CS219495B1 - Heated probe to measure oxygen content in gaseous atmospheres - Google Patents

Abstract

The heated probe is designed to measure the oxygen content in gaseous atmospheres. It works on the principle of a heated concentration cell with a solid electrolyte. A heat source is located inside the probe body together with a temperature sensor. The temperature of the solid electrolyte is maintained at a constant level.

Description

The object of the invention is a heated probe for measuring the oxygen content in gaseous atmospheres operating on the principle of a heated solid electrolyte concentration cell.

Oxygen content probes known to date, operating on the principle of a solid electrolyte concentration cell, are usually provided with an electric heater. Their operating temperature varies according to the electrolyte used. When using a solid zirconium oxide electrolyte ZnOz, the minimum temperature is 600 ° C, for a bismuth oxide electrolyte. B12O3 300 ^C C, for electrolyte = thorium oxide 400 ° C, for mullite-based 800 ° C, for aluminum oxide AI2O3 900 ° C, etc. During measurement, the electrolyte temperature h should be kept constant but higher than the minimum operating temperatures are given. The temperature is controlled by a thermocouple as a sensor controlling the temperature controller. This control method is used with probes such as Westinghouse or Kent. Temperature control by a thermocouple has the disadvantages of varying the controlled temperature and moving it to another level. Another disadvantage is the aging of the thermocouples and their low resistance to the analyzed environment, such as combustion products. Also, the necessity of using a compensating line, thermostating the comparing Tons and a small output signal affects and complicates the absolute accuracy and stability of the controlled temperature, and hence the accuracy of the oxygen content measurement.

The above-mentioned drawbacks of temperature control are overcome by the invention which consists in the fact that a temperature sensor is placed inside the probe body of thermally conductive material provided with electric heating, together with a concentration cell for measuring the oxygen content.

An advantage of the invention is the increased measurement accuracy achieved by the controlled temperature stability. A temperature sensor based on the principles of phase transformation is characterized by a steep change in resistance of several orders of magnitude within a very narrow temperature range, typically less than 10 ° C at a certain temperature, which is determined by the physical properties of the substance, such as melting point or crystalline modification. By utilizing this step change in the electrical resistance of the sensors as an input signal for a suitable electronic controller, a very accurate and time-stable temperature control is achieved, which is determined by the physical properties of the sensor used. Because these sensors are accurate, time-stable and flue gas-resistant, increased oxygen measurement accuracy with probes is also achieved.

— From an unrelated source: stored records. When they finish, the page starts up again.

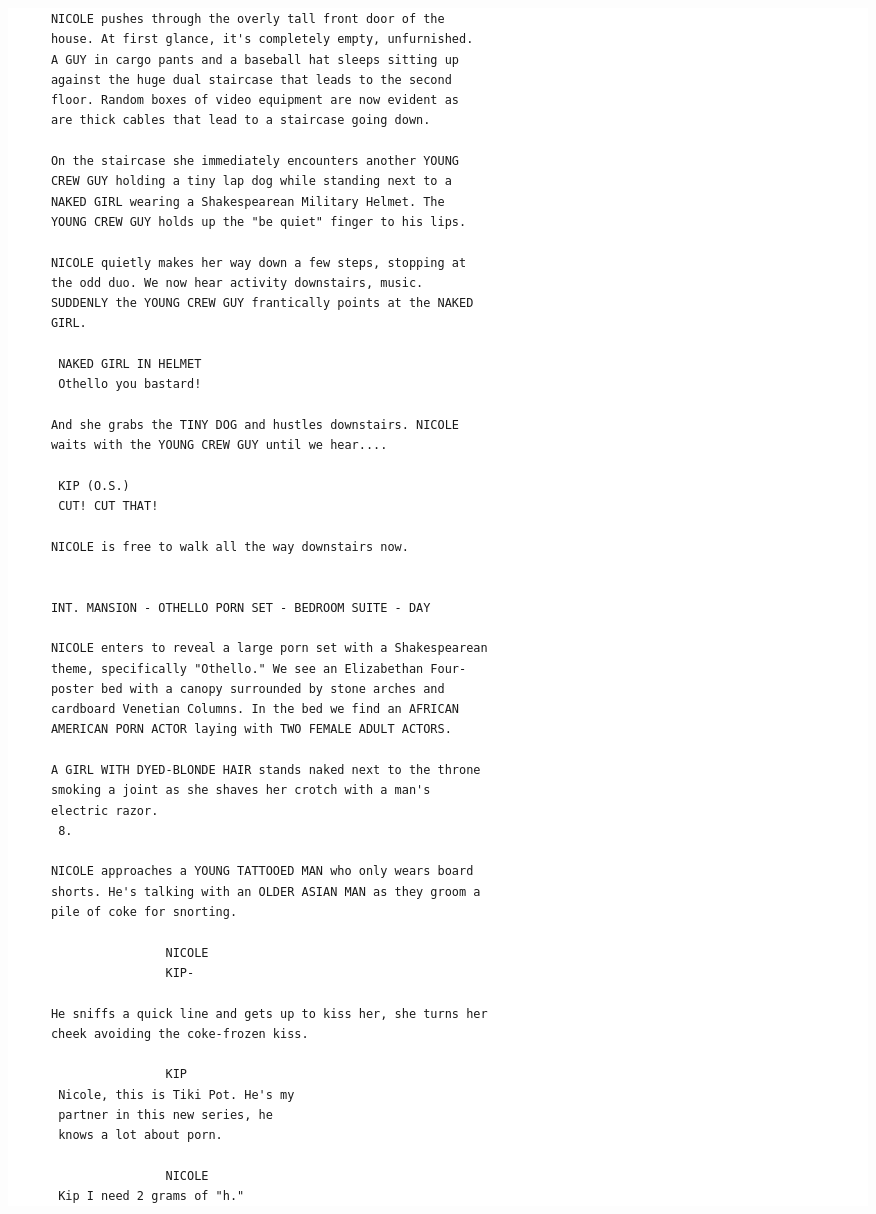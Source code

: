           NICOLE pushes through the overly tall front door of the
          house. At first glance, it's completely empty, unfurnished.
          A GUY in cargo pants and a baseball hat sleeps sitting up
          against the huge dual staircase that leads to the second
          floor. Random boxes of video equipment are now evident as
          are thick cables that lead to a staircase going down.
                         
          On the staircase she immediately encounters another YOUNG
          CREW GUY holding a tiny lap dog while standing next to a
          NAKED GIRL wearing a Shakespearean Military Helmet. The
          YOUNG CREW GUY holds up the "be quiet" finger to his lips.
                         
          NICOLE quietly makes her way down a few steps, stopping at
          the odd duo. We now hear activity downstairs, music.
          SUDDENLY the YOUNG CREW GUY frantically points at the NAKED
          GIRL.
                         
           NAKED GIRL IN HELMET
           Othello you bastard!
                         
          And she grabs the TINY DOG and hustles downstairs. NICOLE
          waits with the YOUNG CREW GUY until we hear....
                         
           KIP (O.S.)
           CUT! CUT THAT!
                         
          NICOLE is free to walk all the way downstairs now.
                         
                         
          INT. MANSION - OTHELLO PORN SET - BEDROOM SUITE - DAY
                         
          NICOLE enters to reveal a large porn set with a Shakespearean
          theme, specifically "Othello." We see an Elizabethan Four-
          poster bed with a canopy surrounded by stone arches and
          cardboard Venetian Columns. In the bed we find an AFRICAN
          AMERICAN PORN ACTOR laying with TWO FEMALE ADULT ACTORS.
                         
          A GIRL WITH DYED-BLONDE HAIR stands naked next to the throne
          smoking a joint as she shaves her crotch with a man's
          electric razor.
           8.
                         
          NICOLE approaches a YOUNG TATTOOED MAN who only wears board
          shorts. He's talking with an OLDER ASIAN MAN as they groom a
          pile of coke for snorting.
                         
                          NICOLE
                          KIP-
                         
          He sniffs a quick line and gets up to kiss her, she turns her
          cheek avoiding the coke-frozen kiss.
                         
                          KIP
           Nicole, this is Tiki Pot. He's my
           partner in this new series, he
           knows a lot about porn.
                         
                          NICOLE
           Kip I need 2 grams of "h."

The invention will be explained and described in more detail by means of a drawing showing a possible example of a probe, the drawing being a schematic cross-section of the probe.

In an example of a particular embodiment, the probe according to the invention has a solid electrolyte concentration cell 1, in the vicinity of which is a phase change temperature sensor 2. Both elements 1, 2 are housed inside the probe body 3 of a thermally conductive material carrying an electric heater 4. The signal from the concentration cell 1 is evaluated by an electronic oxygen-containing device 5. The signal from the temperature sensor is routed to the temperature controller 6.

Claims (1)

A probe for measuring the oxygen content in gaseous atmospheres operating on the principle of a solid electrolyte concentration galvanic cell, characterized in that, within the probe body (3) of the thermally conductive matrix of the electrically heated heating element (4), temperature sensor (2).